Work request
Restate the records word for word, omitting nothing.

Dataset records

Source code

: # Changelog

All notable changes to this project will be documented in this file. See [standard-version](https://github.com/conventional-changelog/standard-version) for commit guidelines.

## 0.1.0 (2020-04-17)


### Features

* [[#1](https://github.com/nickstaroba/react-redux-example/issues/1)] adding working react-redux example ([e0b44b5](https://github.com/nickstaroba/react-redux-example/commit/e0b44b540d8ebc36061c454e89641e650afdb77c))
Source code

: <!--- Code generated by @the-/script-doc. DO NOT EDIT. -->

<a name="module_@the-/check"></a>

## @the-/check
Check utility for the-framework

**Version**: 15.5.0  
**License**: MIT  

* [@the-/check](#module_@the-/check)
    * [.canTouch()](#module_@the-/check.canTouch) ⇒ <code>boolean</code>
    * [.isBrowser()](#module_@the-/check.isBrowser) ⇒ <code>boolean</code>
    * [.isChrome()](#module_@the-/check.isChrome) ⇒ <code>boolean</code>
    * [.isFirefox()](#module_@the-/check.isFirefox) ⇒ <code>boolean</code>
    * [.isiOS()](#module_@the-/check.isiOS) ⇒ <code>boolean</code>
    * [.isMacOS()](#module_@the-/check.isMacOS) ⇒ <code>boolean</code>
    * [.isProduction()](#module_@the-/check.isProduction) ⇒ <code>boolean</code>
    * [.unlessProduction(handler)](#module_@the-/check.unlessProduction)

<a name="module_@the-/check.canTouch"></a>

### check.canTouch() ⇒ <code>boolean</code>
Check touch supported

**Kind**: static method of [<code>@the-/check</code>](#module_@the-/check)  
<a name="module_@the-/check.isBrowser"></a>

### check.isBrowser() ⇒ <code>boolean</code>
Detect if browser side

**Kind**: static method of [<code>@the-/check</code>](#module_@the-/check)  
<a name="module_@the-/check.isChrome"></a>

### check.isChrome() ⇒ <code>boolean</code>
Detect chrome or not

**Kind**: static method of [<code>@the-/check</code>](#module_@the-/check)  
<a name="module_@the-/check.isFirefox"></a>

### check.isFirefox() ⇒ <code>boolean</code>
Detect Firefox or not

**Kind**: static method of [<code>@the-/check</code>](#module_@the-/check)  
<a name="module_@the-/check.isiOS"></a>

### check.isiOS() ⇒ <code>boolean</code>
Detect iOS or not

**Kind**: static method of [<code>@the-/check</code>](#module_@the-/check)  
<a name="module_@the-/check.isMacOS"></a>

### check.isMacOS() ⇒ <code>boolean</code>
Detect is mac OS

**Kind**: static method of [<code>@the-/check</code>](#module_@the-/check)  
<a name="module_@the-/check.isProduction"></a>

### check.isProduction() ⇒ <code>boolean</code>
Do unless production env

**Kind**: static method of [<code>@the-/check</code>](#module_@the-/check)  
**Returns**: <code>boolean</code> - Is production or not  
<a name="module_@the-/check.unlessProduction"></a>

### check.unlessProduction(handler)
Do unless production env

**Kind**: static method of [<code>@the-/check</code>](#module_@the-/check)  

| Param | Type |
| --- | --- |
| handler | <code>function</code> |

Your solution
Source code

: # Changelog

All notable changes to this project will be documented in this file. See [standard-version](https://github.com/conventional-changelog/standard-version) for commit guidelines.

## 0.1.0 (2020-04-17)


### Features

* [[#1](https://github.com/nickstaroba/react-redux-example/issues/1)] adding working react-redux example ([e0b44b5](https://github.com/nickstaroba/react-redux-example/commit/e0b44b540d8ebc36061c454e89641e650afdb77c))
Source code

: <!--- Code generated by @the-/script-doc. DO NOT EDIT. -->

<a name="module_@the-/check"></a>

## @the-/check
Check utility for the-framework

**Version**: 15.5.0  
**License**: MIT  

* [@the-/check](#module_@the-/check)
    * [.canTouch()](#module_@the-/check.canTouch) ⇒ <code>boolean</code>
    * [.isBrowser()](#module_@the-/check.isBrowser) ⇒ <code>boolean</code>
    * [.isChrome()](#module_@the-/check.isChrome) ⇒ <code>boolean</code>
    * [.isFirefox()](#module_@the-/check.isFirefox) ⇒ <code>boolean</code>
    * [.isiOS()](#module_@the-/check.isiOS) ⇒ <code>boolean</code>
    * [.isMacOS()](#module_@the-/check.isMacOS) ⇒ <code>boolean</code>
    * [.isProduction()](#module_@the-/check.isProduction) ⇒ <code>boolean</code>
    * [.unlessProduction(handler)](#module_@the-/check.unlessProduction)

<a name="module_@the-/check.canTouch"></a>

### check.canTouch() ⇒ <code>boolean</code>
Check touch supported

**Kind**: static method of [<code>@the-/check</code>](#module_@the-/check)  
<a name="module_@the-/check.isBrowser"></a>

### check.isBrowser() ⇒ <code>boolean</code>
Detect if browser side

**Kind**: static method of [<code>@the-/check</code>](#module_@the-/check)  
<a name="module_@the-/check.isChrome"></a>

### check.isChrome() ⇒ <code>boolean</code>
Detect chrome or not

**Kind**: static method of [<code>@the-/check</code>](#module_@the-/check)  
<a name="module_@the-/check.isFirefox"></a>

### check.isFirefox() ⇒ <code>boolean</code>
Detect Firefox or not

**Kind**: static method of [<code>@the-/check</code>](#module_@the-/check)  
<a name="module_@the-/check.isiOS"></a>

### check.isiOS() ⇒ <code>boolean</code>
Detect iOS or not

**Kind**: static method of [<code>@the-/check</code>](#module_@the-/check)  
<a name="module_@the-/check.isMacOS"></a>

### check.isMacOS() ⇒ <code>boolean</code>
Detect is mac OS

**Kind**: static method of [<code>@the-/check</code>](#module_@the-/check)  
<a name="module_@the-/check.isProduction"></a>

### check.isProduction() ⇒ <code>boolean</code>
Do unless production env

**Kind**: static method of [<code>@the-/check</code>](#module_@the-/check)  
**Returns**: <code>boolean</code> - Is production or not  
<a name="module_@the-/check.unlessProduction"></a>

### check.unlessProduction(handler)
Do unless production env

**Kind**: static method of [<code>@the-/check</code>](#module_@the-/check)  

| Param | Type |
| --- | --- |
| handler | <code>function</code> |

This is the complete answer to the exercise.